In the entries below, find the lines with the word "image" and copy them.

[Stored dataset items]
-*-

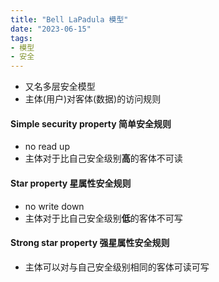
 ```yaml
---
title: "Bell LaPadula 模型"
date: "2023-06-15"
tags:
- 模型
- 安全
---
```


- 又名多层安全模型
- 主体(用户)对客体(数据)的访问规则

#### Simple security property 简单安全规则
- no read up
- 主体对于比自己安全级别**高**的客体不可读

#### Star property 星属性安全规则
- no write down
- 主体对于比自己安全级别**低**的客体不可写

#### Strong star property 强星属性安全规则
- 主体可以对与自己安全级别相同的客体可读可写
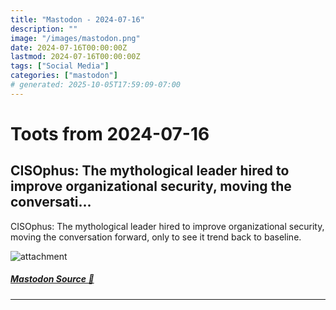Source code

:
 ```yaml
---
title: "Mastodon - 2024-07-16"
description: ""
image: "/images/mastodon.png"
date: 2024-07-16T00:00:00Z
lastmod: 2024-07-16T00:00:00Z
tags: ["Social Media"]
categories: ["mastodon"]
# generated: 2025-10-05T17:59:09-07:00
---
```


# Toots from 2024-07-16

## CISOphus: The mythological leader hired to improve organizational security, moving the conversati...

CISOphus: The mythological leader hired to improve organizational security, moving the conversation forward, only to see it trend back to baseline.

![attachment](/mastodon/media/f4fe4ab985e509f1.jpeg)

##### [Mastodon Source 🐘](https://hachyderm.io/@mweagle/112796821723137414)

---

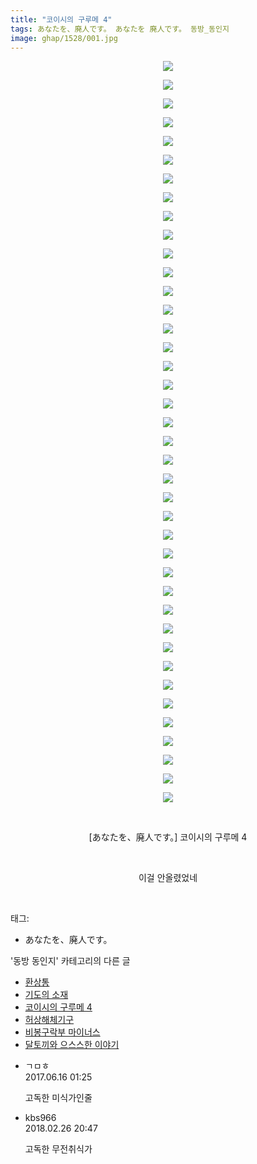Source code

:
 ```yaml
---
title: "코이시의 구루메 4"
tags: あなたを、廃人です。 あなたを 廃人です。 동방_동인지
image: ghap/1528/001.jpg
---
```

<div class="article">
<p style="text-align: center; clear: none; float: none;"><img src="{{ site.nasurl }}/ghap/1528/001.jpg"/></p>
<p style="text-align: center; clear: none; float: none;"><img src="{{ site.nasurl }}/ghap/1528/002.jpg"/></p>
<p style="text-align: center; clear: none; float: none;"><img src="{{ site.nasurl }}/ghap/1528/003.jpg"/></p>
<p style="text-align: center; clear: none; float: none;"><img src="{{ site.nasurl }}/ghap/1528/004.jpg"/></p>
<p style="text-align: center; clear: none; float: none;"><img src="{{ site.nasurl }}/ghap/1528/005.jpg"/></p>
<p style="text-align: center; clear: none; float: none;"><img src="{{ site.nasurl }}/ghap/1528/006.jpg"/></p>
<p style="text-align: center; clear: none; float: none;"><img src="{{ site.nasurl }}/ghap/1528/007.jpg"/></p>
<p style="text-align: center; clear: none; float: none;"><img src="{{ site.nasurl }}/ghap/1528/008.jpg"/></p>
<p style="text-align: center; clear: none; float: none;"><img src="{{ site.nasurl }}/ghap/1528/009.jpg"/></p>
<p style="text-align: center; clear: none; float: none;"><img src="{{ site.nasurl }}/ghap/1528/010.jpg"/></p>
<p style="text-align: center; clear: none; float: none;"><img src="{{ site.nasurl }}/ghap/1528/011.jpg"/></p>
<p style="text-align: center; clear: none; float: none;"><img src="{{ site.nasurl }}/ghap/1528/012.jpg"/></p>
<p style="text-align: center; clear: none; float: none;"><img src="{{ site.nasurl }}/ghap/1528/013.jpg"/></p>
<p style="text-align: center; clear: none; float: none;"><img src="{{ site.nasurl }}/ghap/1528/014.jpg"/></p>
<p style="text-align: center; clear: none; float: none;"><img src="{{ site.nasurl }}/ghap/1528/015.jpg"/></p>
<p style="text-align: center; clear: none; float: none;"><img src="{{ site.nasurl }}/ghap/1528/016.jpg"/></p>
<p style="text-align: center; clear: none; float: none;"><img src="{{ site.nasurl }}/ghap/1528/017.jpg"/></p>
<p style="text-align: center; clear: none; float: none;"><img src="{{ site.nasurl }}/ghap/1528/018.jpg"/></p>
<p style="text-align: center; clear: none; float: none;"><img src="{{ site.nasurl }}/ghap/1528/019.jpg"/></p>
<p style="text-align: center; clear: none; float: none;"><img src="{{ site.nasurl }}/ghap/1528/020.jpg"/></p>
<p style="text-align: center; clear: none; float: none;"><img src="{{ site.nasurl }}/ghap/1528/021.jpg"/></p>
<p style="text-align: center; clear: none; float: none;"><img src="{{ site.nasurl }}/ghap/1528/022.jpg"/></p>
<p style="text-align: center; clear: none; float: none;"><img src="{{ site.nasurl }}/ghap/1528/023.jpg"/></p>
<p style="text-align: center; clear: none; float: none;"><img src="{{ site.nasurl }}/ghap/1528/024.jpg"/></p>
<p style="text-align: center; clear: none; float: none;"><img src="{{ site.nasurl }}/ghap/1528/025.jpg"/></p>
<p style="text-align: center; clear: none; float: none;"><img src="{{ site.nasurl }}/ghap/1528/026.jpg"/></p>
<p style="text-align: center; clear: none; float: none;"><img src="{{ site.nasurl }}/ghap/1528/027.jpg"/></p>
<p style="text-align: center; clear: none; float: none;"><img src="{{ site.nasurl }}/ghap/1528/028.jpg"/></p>
<p style="text-align: center; clear: none; float: none;"><img src="{{ site.nasurl }}/ghap/1528/029.jpg"/></p>
<p style="text-align: center; clear: none; float: none;"><img src="{{ site.nasurl }}/ghap/1528/030.jpg"/></p>
<p style="text-align: center; clear: none; float: none;"><img src="{{ site.nasurl }}/ghap/1528/031.jpg"/></p>
<p style="text-align: center; clear: none; float: none;"><img src="{{ site.nasurl }}/ghap/1528/032.jpg"/></p>
<p style="text-align: center; clear: none; float: none;"><img src="{{ site.nasurl }}/ghap/1528/033.jpg"/></p>
<p style="text-align: center; clear: none; float: none;"><img src="{{ site.nasurl }}/ghap/1528/034.jpg"/></p>
<p style="text-align: center; clear: none; float: none;"><img src="{{ site.nasurl }}/ghap/1528/035.jpg"/></p>
<p style="text-align: center; clear: none; float: none;"><img src="{{ site.nasurl }}/ghap/1528/036.jpg"/></p>
<p style="text-align: center; clear: none; float: none;"><img src="{{ site.nasurl }}/ghap/1528/037.jpg"/></p>
<p style="text-align: center; clear: none; float: none;"><img src="{{ site.nasurl }}/ghap/1528/038.jpg"/></p>
<p style="text-align: center; clear: none; float: none;"><img src="{{ site.nasurl }}/ghap/1528/039.jpg"/></p>
<p style="text-align: center; clear: none; float: none;"><img src="{{ site.nasurl }}/ghap/1528/040.jpg"/></p>
<p style="text-align: center; clear: none; float: none;"><br/></p>
<p style="text-align: center; clear: none; float: none;">[あなたを、廃人です。] 코이시의 구루메 4</p>
<p style="text-align: center; clear: none; float: none;"><br/></p>
<p style="text-align: center; clear: none; float: none;">이걸 안올렸었네</p>
<p><br/></p>
</div><div class="tagTrail">
<p>태그: </p>
<ul>
<li>あなたを、廃人です。</li>
</ul>
</div><div class="another">
<p>'동방 동인지' 카테고리의 다른 글</p>
<ul>
<li><a href="/2016-08-12-ghap_1531">환상통</a></li>
<li><a href="/2016-08-12-ghap_1529">기도의 소재</a></li>
<li><a href="/2016-08-12-ghap_1528">코이시의 구루메 4</a></li>
<li><a href="/2016-08-12-ghap_1527">허상해체기구</a></li>
<li><a href="/2016-08-12-ghap_1526">비봉구락부 마이너스</a></li>
<li><a href="/2016-08-12-ghap_1525">달토끼와 으스스한 이야기</a></li>
</ul>
</div><div class="cb_module cb_fluid">
<div class="cb_wrt cb_profile">
<div class="comment">
<ul>
<li class="cb_thumb_off" id="comment15014569">
<div class="cb_comment_area">
<div class="cb_info_area">
<div class="cb_section">
<span class="cb_nick_name">ㄱㅁㅎ</span>
</div>
<div class="cb_section">
<span class="cb_date">2017.06.16 01:25 </span>
</div>
</div>
<div class="cb_dsc_comment">
<p class="cb_dsc">
											고독한 미식가인줄
										</p>
</div>
</div></li>
<li class="cb_thumb_off" id="comment15207455">
<div class="cb_comment_area">
<div class="cb_info_area">
<div class="cb_section">
<span class="cb_nick_name">kbs966</span>
</div>
<div class="cb_section">
<span class="cb_date">2018.02.26 20:47 </span>
</div>
</div>
<div class="cb_dsc_comment">
<p class="cb_dsc">
											고독한 무전취식가
										</p>
</div>
</div></li>
</ul>
</div>
</div><!-- commentList close -->
</div>
<br/>
<p id="refer"></p>
<br/>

-*-

* _The completed task_
image: "/images/mastodon.png"
image: ghap/1528/001.jpg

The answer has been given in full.